Manille, Philippines – Le procès en destitution de la vice-présidente des Philippines, Sara Duterte, s’est officiellement ouvert lundi devant le Sénat du pays. Cette procédure, qui pourrait conduire à l’éviction de la fille de l’ancien président Rodrigo Duterte, intervient dans un climat politique tendu entre les grandes familles du pays.

Sara Duterte, âgée de 47 ans, est poursuivie pour des accusations de corruption et d’abus de pouvoir. Les charges retenues contre elle émanent de la Chambre des représentants, qui a voté en faveur de sa mise en accusation en mars dernier. La vice-présidente, qui a toujours nié les faits, dénonce une manœuvre politique orchestrée par ses adversaires.
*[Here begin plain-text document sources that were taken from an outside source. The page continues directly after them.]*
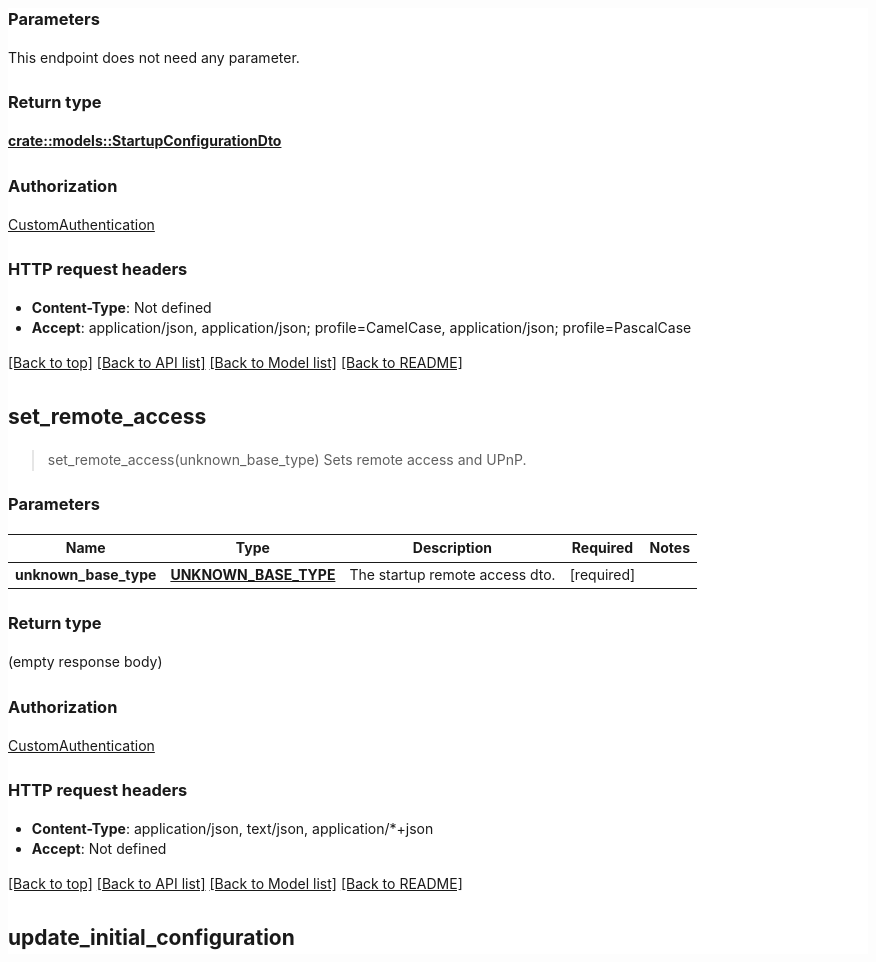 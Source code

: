 ### Parameters

This endpoint does not need any parameter.

### Return type

[**crate::models::StartupConfigurationDto**](StartupConfigurationDto.md)

### Authorization

[CustomAuthentication](../README.md#CustomAuthentication)

### HTTP request headers

- **Content-Type**: Not defined
- **Accept**: application/json, application/json; profile=CamelCase, application/json; profile=PascalCase

[[Back to top]](#) [[Back to API list]](../README.md#documentation-for-api-endpoints) [[Back to Model list]](../README.md#documentation-for-models) [[Back to README]](../README.md)


## set_remote_access

> set_remote_access(unknown_base_type)
Sets remote access and UPnP.

### Parameters


Name | Type | Description  | Required | Notes
------------- | ------------- | ------------- | ------------- | -------------
**unknown_base_type** | [**UNKNOWN_BASE_TYPE**](UNKNOWN_BASE_TYPE.md) | The startup remote access dto. | [required] |

### Return type

 (empty response body)

### Authorization

[CustomAuthentication](../README.md#CustomAuthentication)

### HTTP request headers

- **Content-Type**: application/json, text/json, application/*+json
- **Accept**: Not defined

[[Back to top]](#) [[Back to API list]](../README.md#documentation-for-api-endpoints) [[Back to Model list]](../README.md#documentation-for-models) [[Back to README]](../README.md)


## update_initial_configuration
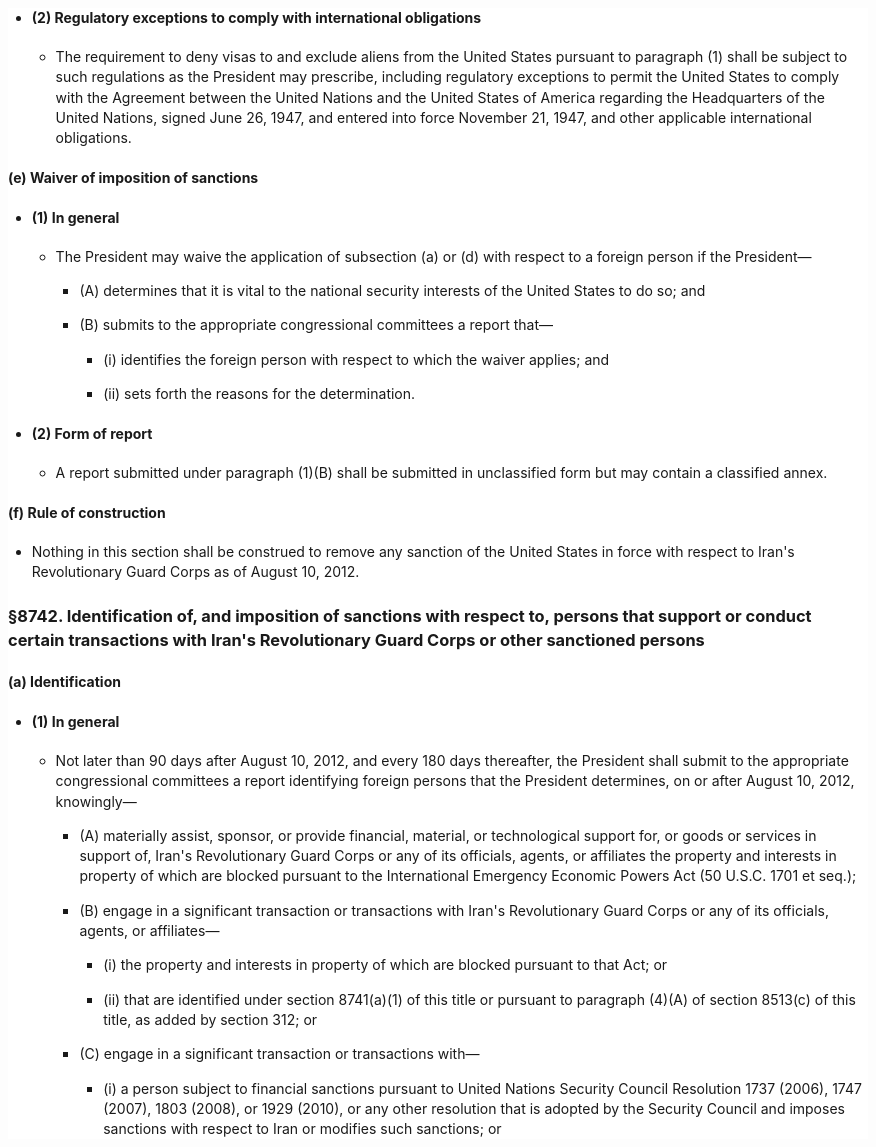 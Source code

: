 * #### (2) Regulatory exceptions to comply with international obligations
  * The requirement to deny visas to and exclude aliens from the United States pursuant to paragraph (1) shall be subject to such regulations as the President may prescribe, including regulatory exceptions to permit the United States to comply with the Agreement between the United Nations and the United States of America regarding the Headquarters of the United Nations, signed June 26, 1947, and entered into force November 21, 1947, and other applicable international obligations.

#### (e) Waiver of imposition of sanctions
* #### (1) In general
  * The President may waive the application of subsection (a) or (d) with respect to a foreign person if the President—

    * (A) determines that it is vital to the national security interests of the United States to do so; and

    * (B) submits to the appropriate congressional committees a report that—

      * (i) identifies the foreign person with respect to which the waiver applies; and

      * (ii) sets forth the reasons for the determination.

* #### (2) Form of report
  * A report submitted under paragraph (1)(B) shall be submitted in unclassified form but may contain a classified annex.

#### (f) Rule of construction
* Nothing in this section shall be construed to remove any sanction of the United States in force with respect to Iran's Revolutionary Guard Corps as of August 10, 2012.

### §8742. Identification of, and imposition of sanctions with respect to, persons that support or conduct certain transactions with Iran's Revolutionary Guard Corps or other sanctioned persons
#### (a) Identification
* #### (1) In general
  * Not later than 90 days after August 10, 2012, and every 180 days thereafter, the President shall submit to the appropriate congressional committees a report identifying foreign persons that the President determines, on or after August 10, 2012, knowingly—

    * (A) materially assist, sponsor, or provide financial, material, or technological support for, or goods or services in support of, Iran's Revolutionary Guard Corps or any of its officials, agents, or affiliates the property and interests in property of which are blocked pursuant to the International Emergency Economic Powers Act (50 U.S.C. 1701 et seq.);

    * (B) engage in a significant transaction or transactions with Iran's Revolutionary Guard Corps or any of its officials, agents, or affiliates—

      * (i) the property and interests in property of which are blocked pursuant to that Act; or

      * (ii) that are identified under section 8741(a)(1) of this title or pursuant to paragraph (4)(A) of section 8513(c) of this title, as added by section 312; or


    * (C) engage in a significant transaction or transactions with—

      * (i) a person subject to financial sanctions pursuant to United Nations Security Council Resolution 1737 (2006), 1747 (2007), 1803 (2008), or 1929 (2010), or any other resolution that is adopted by the Security Council and imposes sanctions with respect to Iran or modifies such sanctions; or
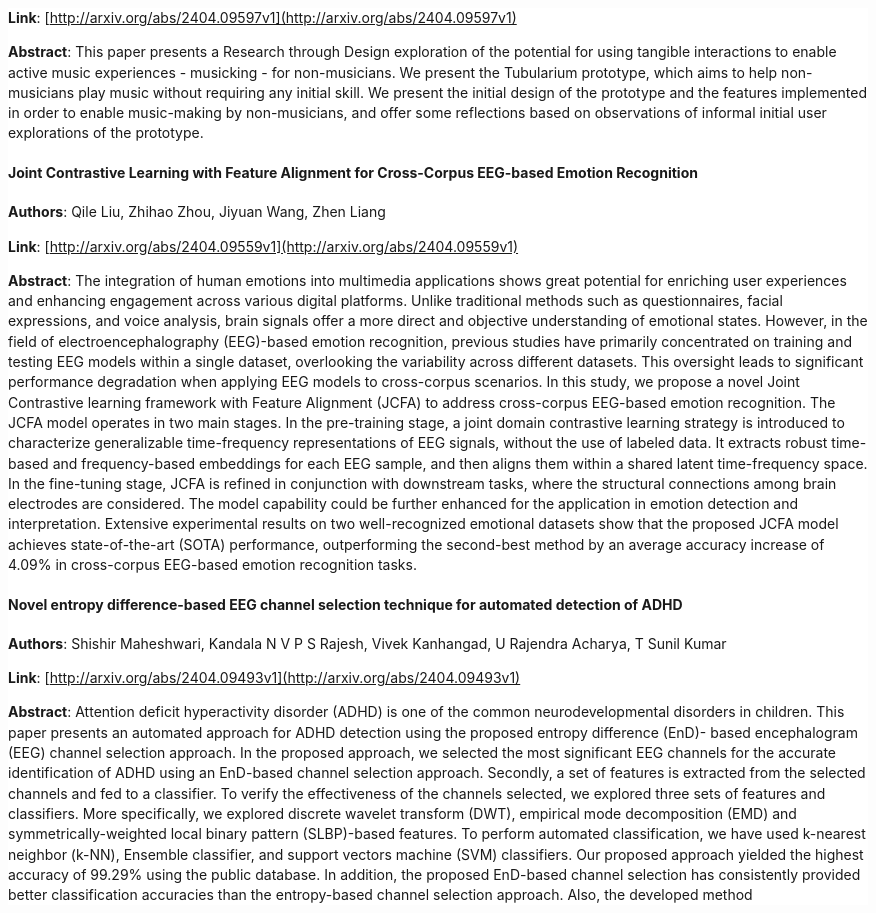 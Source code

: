 **Link**: [http://arxiv.org/abs/2404.09597v1](http://arxiv.org/abs/2404.09597v1)

**Abstract**: This paper presents a Research through Design exploration of the potential for using tangible interactions to enable active music experiences - musicking - for non-musicians. We present the Tubularium prototype, which aims to help non-musicians play music without requiring any initial skill. We present the initial design of the prototype and the features implemented in order to enable music-making by non-musicians, and offer some reflections based on observations of informal initial user explorations of the prototype.

#### Joint Contrastive Learning with Feature Alignment for Cross-Corpus EEG-based Emotion Recognition
**Authors**: Qile Liu, Zhihao Zhou, Jiyuan Wang, Zhen Liang

**Link**: [http://arxiv.org/abs/2404.09559v1](http://arxiv.org/abs/2404.09559v1)

**Abstract**: The integration of human emotions into multimedia applications shows great potential for enriching user experiences and enhancing engagement across various digital platforms. Unlike traditional methods such as questionnaires, facial expressions, and voice analysis, brain signals offer a more direct and objective understanding of emotional states. However, in the field of electroencephalography (EEG)-based emotion recognition, previous studies have primarily concentrated on training and testing EEG models within a single dataset, overlooking the variability across different datasets. This oversight leads to significant performance degradation when applying EEG models to cross-corpus scenarios. In this study, we propose a novel Joint Contrastive learning framework with Feature Alignment (JCFA) to address cross-corpus EEG-based emotion recognition. The JCFA model operates in two main stages. In the pre-training stage, a joint domain contrastive learning strategy is introduced to characterize generalizable time-frequency representations of EEG signals, without the use of labeled data. It extracts robust time-based and frequency-based embeddings for each EEG sample, and then aligns them within a shared latent time-frequency space. In the fine-tuning stage, JCFA is refined in conjunction with downstream tasks, where the structural connections among brain electrodes are considered. The model capability could be further enhanced for the application in emotion detection and interpretation. Extensive experimental results on two well-recognized emotional datasets show that the proposed JCFA model achieves state-of-the-art (SOTA) performance, outperforming the second-best method by an average accuracy increase of 4.09% in cross-corpus EEG-based emotion recognition tasks.

#### Novel entropy difference-based EEG channel selection technique for automated detection of ADHD
**Authors**: Shishir Maheshwari, Kandala N V P S Rajesh, Vivek Kanhangad, U Rajendra Acharya, T Sunil Kumar

**Link**: [http://arxiv.org/abs/2404.09493v1](http://arxiv.org/abs/2404.09493v1)

**Abstract**: Attention deficit hyperactivity disorder (ADHD) is one of the common neurodevelopmental disorders in children. This paper presents an automated approach for ADHD detection using the proposed entropy difference (EnD)- based encephalogram (EEG) channel selection approach. In the proposed approach, we selected the most significant EEG channels for the accurate identification of ADHD using an EnD-based channel selection approach. Secondly, a set of features is extracted from the selected channels and fed to a classifier. To verify the effectiveness of the channels selected, we explored three sets of features and classifiers. More specifically, we explored discrete wavelet transform (DWT), empirical mode decomposition (EMD) and symmetrically-weighted local binary pattern (SLBP)-based features. To perform automated classification, we have used k-nearest neighbor (k-NN), Ensemble classifier, and support vectors machine (SVM) classifiers. Our proposed approach yielded the highest accuracy of 99.29% using the public database. In addition, the proposed EnD-based channel selection has consistently provided better classification accuracies than the entropy-based channel selection approach. Also, the developed method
Une garantie d’impartialité

Le sénateur Imee Marcos, frère du chef de l’État Ferdinand Marcos Jr. et figure de l’opposition dans le camp présidentiel, a pris la parole avant l’ouverture des débats. « Ce procès sera juste, transparent et équitable », a-t-il déclaré, affirmant que la chambre haute agirait « en toute indépendance ».
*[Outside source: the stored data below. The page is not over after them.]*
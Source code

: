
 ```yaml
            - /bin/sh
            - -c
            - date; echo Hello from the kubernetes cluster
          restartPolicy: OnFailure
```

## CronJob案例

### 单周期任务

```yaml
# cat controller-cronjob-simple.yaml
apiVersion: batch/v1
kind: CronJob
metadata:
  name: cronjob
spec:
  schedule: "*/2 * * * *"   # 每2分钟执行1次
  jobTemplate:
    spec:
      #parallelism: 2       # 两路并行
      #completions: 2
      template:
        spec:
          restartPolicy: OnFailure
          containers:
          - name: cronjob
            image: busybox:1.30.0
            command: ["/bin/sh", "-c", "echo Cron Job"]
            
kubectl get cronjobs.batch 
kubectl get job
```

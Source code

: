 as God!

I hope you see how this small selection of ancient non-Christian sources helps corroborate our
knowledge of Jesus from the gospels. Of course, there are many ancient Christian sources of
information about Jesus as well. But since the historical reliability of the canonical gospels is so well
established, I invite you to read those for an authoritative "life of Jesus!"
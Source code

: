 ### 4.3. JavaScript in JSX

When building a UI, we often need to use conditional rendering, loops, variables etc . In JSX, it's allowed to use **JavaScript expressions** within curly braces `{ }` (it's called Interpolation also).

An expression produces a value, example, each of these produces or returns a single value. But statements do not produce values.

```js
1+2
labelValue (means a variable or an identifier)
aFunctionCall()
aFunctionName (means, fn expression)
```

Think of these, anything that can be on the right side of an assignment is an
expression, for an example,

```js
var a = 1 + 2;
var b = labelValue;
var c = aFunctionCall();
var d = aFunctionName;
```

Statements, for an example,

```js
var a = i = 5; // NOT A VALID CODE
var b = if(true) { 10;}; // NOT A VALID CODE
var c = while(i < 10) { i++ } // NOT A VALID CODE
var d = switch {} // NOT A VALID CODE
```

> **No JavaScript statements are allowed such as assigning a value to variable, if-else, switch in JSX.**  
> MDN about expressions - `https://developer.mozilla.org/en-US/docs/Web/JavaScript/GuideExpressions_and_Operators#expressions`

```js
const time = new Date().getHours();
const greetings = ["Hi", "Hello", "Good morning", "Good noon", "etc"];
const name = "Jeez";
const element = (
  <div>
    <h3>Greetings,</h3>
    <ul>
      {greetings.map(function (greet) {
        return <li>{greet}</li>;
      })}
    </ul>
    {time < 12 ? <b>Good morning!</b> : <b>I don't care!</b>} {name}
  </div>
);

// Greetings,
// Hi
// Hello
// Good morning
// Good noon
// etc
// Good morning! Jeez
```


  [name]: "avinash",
Imee Marcos, qui s’était opposé à la destitution de Sara Duterte lors des débats à la chambre basse, a insisté sur la nécessité de respecter la présomption d’innocence. Sa promesse intervient alors que des observateurs redoutent une instrumentalisation politique de la procédure, dans un contexte de rivalité croissante entre la famille Duterte et le clan Marcos.

Le déroulement du procès

Le Sénat, qui siège en tant que tribunal d’impeachment, est présidé par le juge en chef de la Cour suprême. Vingt-quatre sénateurs feront office de juges, et une décision de condamnation nécessitera une majorité des deux tiers.
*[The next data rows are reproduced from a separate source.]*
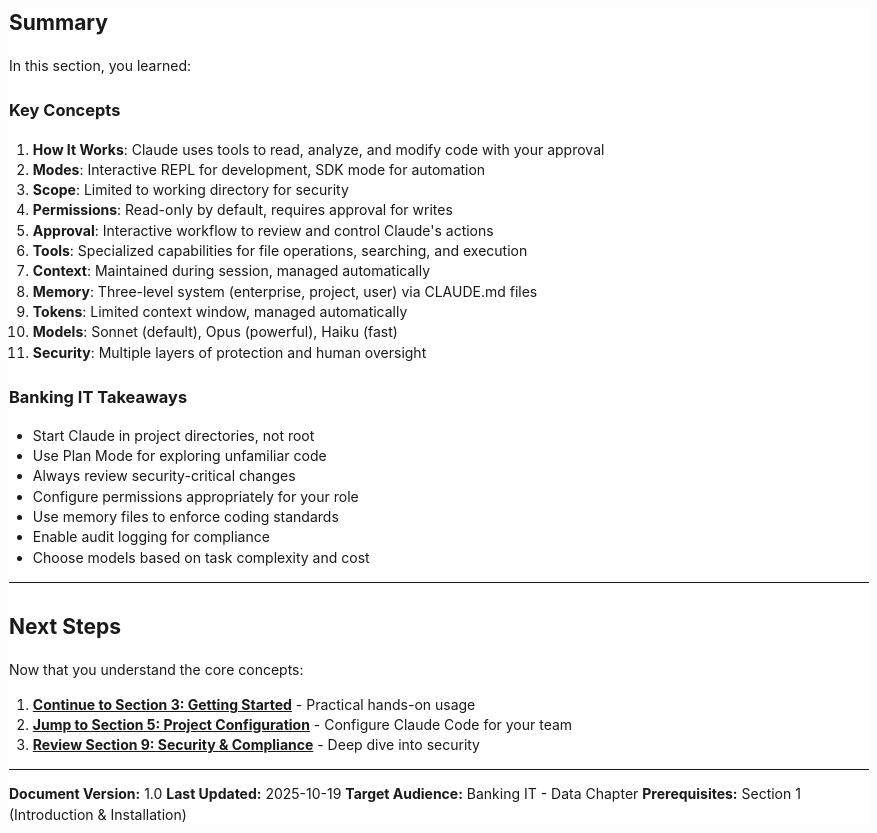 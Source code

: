 
## Summary

In this section, you learned:

### Key Concepts
1. **How It Works**: Claude uses tools to read, analyze, and modify code with your approval
2. **Modes**: Interactive REPL for development, SDK mode for automation
3. **Scope**: Limited to working directory for security
4. **Permissions**: Read-only by default, requires approval for writes
5. **Approval**: Interactive workflow to review and control Claude's actions
6. **Tools**: Specialized capabilities for file operations, searching, and execution
7. **Context**: Maintained during session, managed automatically
8. **Memory**: Three-level system (enterprise, project, user) via CLAUDE.md files
9. **Tokens**: Limited context window, managed automatically
10. **Models**: Sonnet (default), Opus (powerful), Haiku (fast)
11. **Security**: Multiple layers of protection and human oversight

### Banking IT Takeaways

- Start Claude in project directories, not root
- Use Plan Mode for exploring unfamiliar code
- Always review security-critical changes
- Configure permissions appropriately for your role
- Use memory files to enforce coding standards
- Enable audit logging for compliance
- Choose models based on task complexity and cost

---

## Next Steps

Now that you understand the core concepts:

1. **[Continue to Section 3: Getting Started](../phase2-basic-usage/03-getting-started.md)** - Practical hands-on usage
2. **[Jump to Section 5: Project Configuration](../phase3-advanced-features/05-project-configuration.md)** - Configure Claude Code for your team
3. **[Review Section 9: Security & Compliance](../phase4-enterprise-security/09-security-compliance.md)** - Deep dive into security

---

**Document Version:** 1.0
**Last Updated:** 2025-10-19
**Target Audience:** Banking IT - Data Chapter
**Prerequisites:** Section 1 (Introduction & Installation)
Les audiences devraient durer plusieurs semaines. La défense de Sara Duterte a déjà annoncé qu’elle contesterait la validité des preuves présentées par l’accusation. Les procureurs, nommés par la Chambre basse, soutiennent que la vice-présidente a détourné des fonds publics destinés à des programmes d’aide sociale.

Un enjeu politique majeur

Cette affaire est la première destitution d’une personnalité politique d’aussi haut rang depuis celle de Joseph Estrada en 2001. Elle intervient alors que les Philippines se préparent à des élections de mi-mandat en 2027, où les Duterte et les Marcos pourraient s’affronter.

La vice-présidente, qui avait déjà envisagé de se présenter à la présidence en 2028, pourrait voir ses ambitions compromises si le procès aboutit à sa condamnation. Ses partisans, notamment dans le sud du pays, restent mobilisés. Plusieurs manifestations ont eu lieu ces derniers jours à Davao, fief de la famille Duterte, pour dénoncer ce qu’ils qualifient de « chasse aux sorcières ».

Réactions internationales

Le département d’État américain a appelé au respect de l’État de droit. L’Union européenne, par la voix de son haut représentant, a déclaré suivre la procédure avec attention. Le gouvernement philippin, de son côté, a assuré que le processus était conforme à la Constitution et aux lois du pays.

Le président Ferdinand Marcos Jr., qui n’est pas directement impliqué dans la procédure, a évité de commenter l’affaire publiquement. Son silence est interprété par les analystes comme une volonté de ne pas s’aliéner une partie de l’électorat.

Conclusion

L’ouverture de ce procès marque une nouvelle étape dans la rivalité entre deux dynasties politiques philippines. Le dénouement de cette affaire pourrait redessiner le paysage politique du pays avant les prochains scrutins. La parole est désormais aux juges du Sénat.